__HOW TO COMPLETE THIS TASK__:
Where the records below show the word "Anscombe" in a line, please copy that line.
###
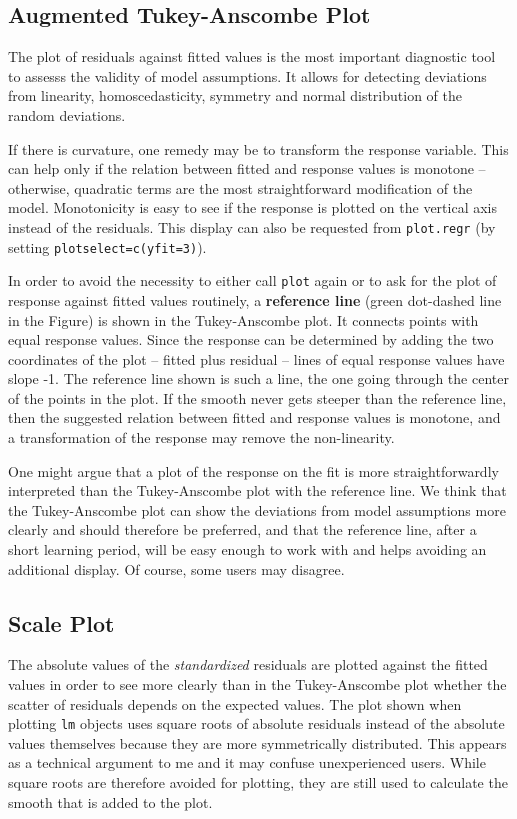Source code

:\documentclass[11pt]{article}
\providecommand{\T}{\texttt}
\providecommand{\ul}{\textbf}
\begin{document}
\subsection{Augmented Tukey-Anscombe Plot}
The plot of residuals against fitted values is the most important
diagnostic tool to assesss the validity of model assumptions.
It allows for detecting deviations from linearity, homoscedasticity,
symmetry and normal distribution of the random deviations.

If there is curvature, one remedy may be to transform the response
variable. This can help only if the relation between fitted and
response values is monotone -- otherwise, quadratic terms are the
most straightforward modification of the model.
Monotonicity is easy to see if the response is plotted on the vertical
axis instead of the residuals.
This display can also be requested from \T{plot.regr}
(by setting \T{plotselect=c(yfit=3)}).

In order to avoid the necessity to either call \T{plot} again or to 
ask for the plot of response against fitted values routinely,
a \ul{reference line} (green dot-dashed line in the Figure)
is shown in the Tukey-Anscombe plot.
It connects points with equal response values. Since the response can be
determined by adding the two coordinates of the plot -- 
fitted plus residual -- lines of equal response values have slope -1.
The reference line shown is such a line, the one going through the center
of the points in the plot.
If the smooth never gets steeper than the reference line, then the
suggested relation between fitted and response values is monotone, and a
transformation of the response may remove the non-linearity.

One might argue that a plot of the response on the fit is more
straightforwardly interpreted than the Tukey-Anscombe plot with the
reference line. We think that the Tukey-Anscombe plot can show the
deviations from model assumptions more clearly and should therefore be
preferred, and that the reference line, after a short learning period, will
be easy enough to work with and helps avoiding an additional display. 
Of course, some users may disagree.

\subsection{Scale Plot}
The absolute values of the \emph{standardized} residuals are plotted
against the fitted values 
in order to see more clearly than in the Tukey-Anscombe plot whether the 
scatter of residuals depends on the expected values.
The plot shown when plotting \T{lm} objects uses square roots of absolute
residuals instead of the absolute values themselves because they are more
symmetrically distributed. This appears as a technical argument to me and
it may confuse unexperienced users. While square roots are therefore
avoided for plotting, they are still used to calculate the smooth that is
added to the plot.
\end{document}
###
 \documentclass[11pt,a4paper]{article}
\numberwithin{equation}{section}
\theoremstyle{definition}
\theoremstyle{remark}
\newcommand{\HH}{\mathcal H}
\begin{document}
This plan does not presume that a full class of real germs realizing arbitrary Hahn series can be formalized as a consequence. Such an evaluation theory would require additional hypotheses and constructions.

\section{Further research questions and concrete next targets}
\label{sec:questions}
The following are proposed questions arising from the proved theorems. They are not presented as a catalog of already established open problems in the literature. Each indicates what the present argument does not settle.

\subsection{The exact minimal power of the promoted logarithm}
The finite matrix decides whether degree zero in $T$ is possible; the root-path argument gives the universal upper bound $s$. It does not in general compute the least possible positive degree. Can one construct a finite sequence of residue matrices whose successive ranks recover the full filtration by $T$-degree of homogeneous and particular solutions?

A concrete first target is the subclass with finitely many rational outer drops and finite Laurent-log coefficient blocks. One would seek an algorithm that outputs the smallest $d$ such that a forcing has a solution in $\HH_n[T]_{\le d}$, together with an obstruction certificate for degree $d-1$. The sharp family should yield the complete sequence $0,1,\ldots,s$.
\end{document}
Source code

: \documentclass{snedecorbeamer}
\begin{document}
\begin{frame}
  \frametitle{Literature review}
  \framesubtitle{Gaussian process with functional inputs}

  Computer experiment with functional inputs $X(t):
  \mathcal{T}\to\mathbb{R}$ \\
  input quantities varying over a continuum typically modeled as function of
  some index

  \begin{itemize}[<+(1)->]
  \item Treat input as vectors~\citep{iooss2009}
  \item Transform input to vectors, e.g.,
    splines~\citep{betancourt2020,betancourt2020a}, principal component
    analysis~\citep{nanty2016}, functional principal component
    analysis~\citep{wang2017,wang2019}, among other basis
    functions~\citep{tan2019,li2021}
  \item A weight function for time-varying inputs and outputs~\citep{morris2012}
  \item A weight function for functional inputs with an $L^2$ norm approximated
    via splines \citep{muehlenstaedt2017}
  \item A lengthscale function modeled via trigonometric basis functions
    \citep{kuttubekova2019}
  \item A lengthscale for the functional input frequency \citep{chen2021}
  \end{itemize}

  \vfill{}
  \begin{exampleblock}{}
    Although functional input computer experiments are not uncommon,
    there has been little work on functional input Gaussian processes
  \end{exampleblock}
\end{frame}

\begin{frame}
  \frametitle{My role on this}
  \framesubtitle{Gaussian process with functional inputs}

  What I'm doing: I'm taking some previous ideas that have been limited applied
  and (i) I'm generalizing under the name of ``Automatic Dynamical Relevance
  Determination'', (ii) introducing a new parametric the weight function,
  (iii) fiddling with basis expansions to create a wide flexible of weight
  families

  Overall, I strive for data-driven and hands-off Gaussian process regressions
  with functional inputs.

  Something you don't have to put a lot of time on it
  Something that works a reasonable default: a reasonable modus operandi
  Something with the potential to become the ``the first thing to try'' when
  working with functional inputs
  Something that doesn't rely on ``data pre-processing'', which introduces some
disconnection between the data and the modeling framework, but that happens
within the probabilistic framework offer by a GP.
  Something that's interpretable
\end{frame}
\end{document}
###
__SOLUTION TO THIS EXERCISE__:
\subsection{Augmented Tukey-Anscombe Plot}
is shown in the Tukey-Anscombe plot.
straightforwardly interpreted than the Tukey-Anscombe plot with the
reference line. We think that the Tukey-Anscombe plot can show the
in order to see more clearly than in the Tukey-Anscombe plot whether the 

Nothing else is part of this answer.